### [TASK TO CARRY OUT]
Repeat nothing but the lines below running from the one containing "5. **Consistent**: Use" to the one containing "- **4vw** ≈ 43px". Keep both end lines.

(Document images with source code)
Segment Open
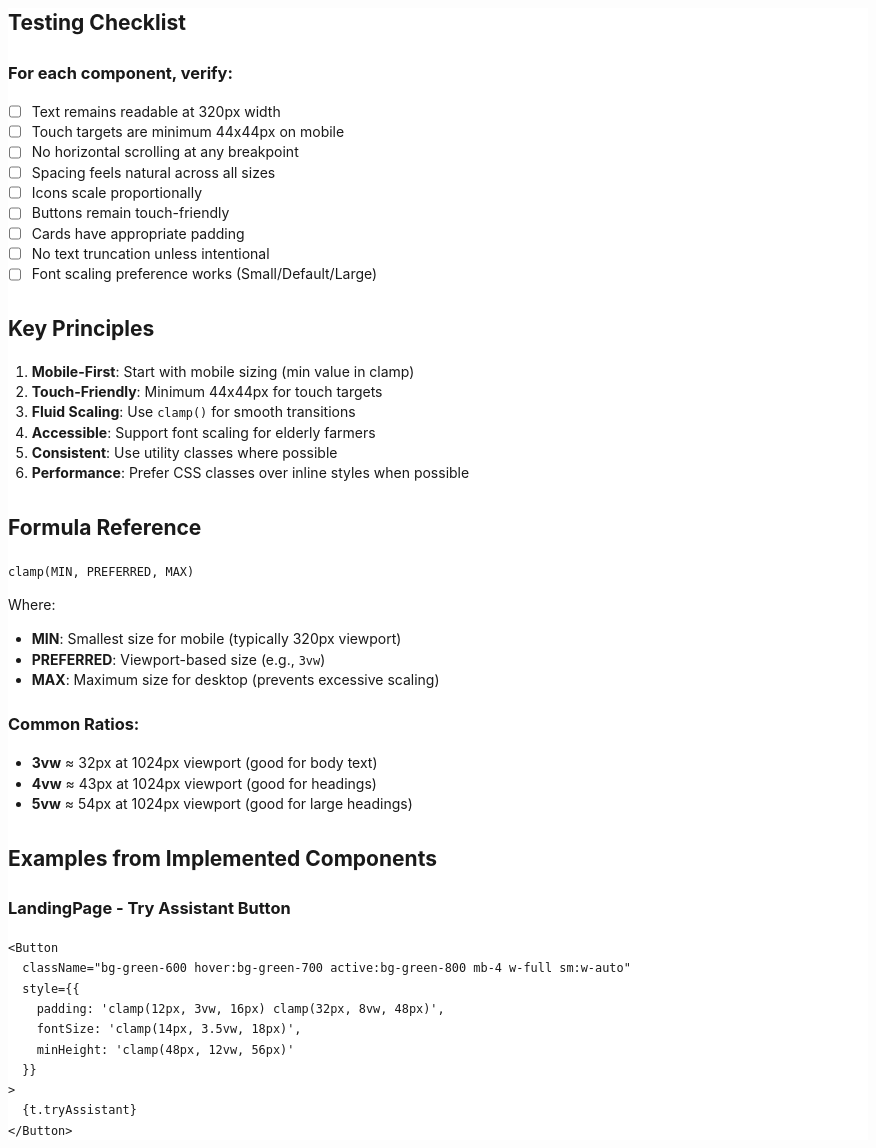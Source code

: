 ## Testing Checklist

### For each component, verify:
- [ ] Text remains readable at 320px width
- [ ] Touch targets are minimum 44x44px on mobile
- [ ] No horizontal scrolling at any breakpoint
- [ ] Spacing feels natural across all sizes
- [ ] Icons scale proportionally
- [ ] Buttons remain touch-friendly
- [ ] Cards have appropriate padding
- [ ] No text truncation unless intentional
- [ ] Font scaling preference works (Small/Default/Large)

## Key Principles

1. **Mobile-First**: Start with mobile sizing (min value in clamp)
2. **Touch-Friendly**: Minimum 44x44px for touch targets
3. **Fluid Scaling**: Use `clamp()` for smooth transitions
4. **Accessible**: Support font scaling for elderly farmers
5. **Consistent**: Use utility classes where possible
6. **Performance**: Prefer CSS classes over inline styles when possible

## Formula Reference

```
clamp(MIN, PREFERRED, MAX)
```

Where:
- **MIN**: Smallest size for mobile (typically 320px viewport)
- **PREFERRED**: Viewport-based size (e.g., `3vw`)
- **MAX**: Maximum size for desktop (prevents excessive scaling)

### Common Ratios:
- **3vw** ≈ 32px at 1024px viewport (good for body text)
- **4vw** ≈ 43px at 1024px viewport (good for headings)
- **5vw** ≈ 54px at 1024px viewport (good for large headings)

## Examples from Implemented Components

### LandingPage - Try Assistant Button
```tsx
<Button 
  className="bg-green-600 hover:bg-green-700 active:bg-green-800 mb-4 w-full sm:w-auto"
  style={{
    padding: 'clamp(12px, 3vw, 16px) clamp(32px, 8vw, 48px)',
    fontSize: 'clamp(14px, 3.5vw, 18px)',
    minHeight: 'clamp(48px, 12vw, 56px)'
  }}
>
  {t.tryAssistant}
</Button>
```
Segment Closed
### [RESULT OF THIS TASK]
5. **Consistent**: Use utility classes where possible
6. **Performance**: Prefer CSS classes over inline styles when possible

## Formula Reference

```
clamp(MIN, PREFERRED, MAX)
```

Where:
- **MIN**: Smallest size for mobile (typically 320px viewport)
- **PREFERRED**: Viewport-based size (e.g., `3vw`)
- **MAX**: Maximum size for desktop (prevents excessive scaling)

### Common Ratios:
- **3vw** ≈ 32px at 1024px viewport (good for body text)
- **4vw** ≈ 43px at 1024px viewport (good for headings)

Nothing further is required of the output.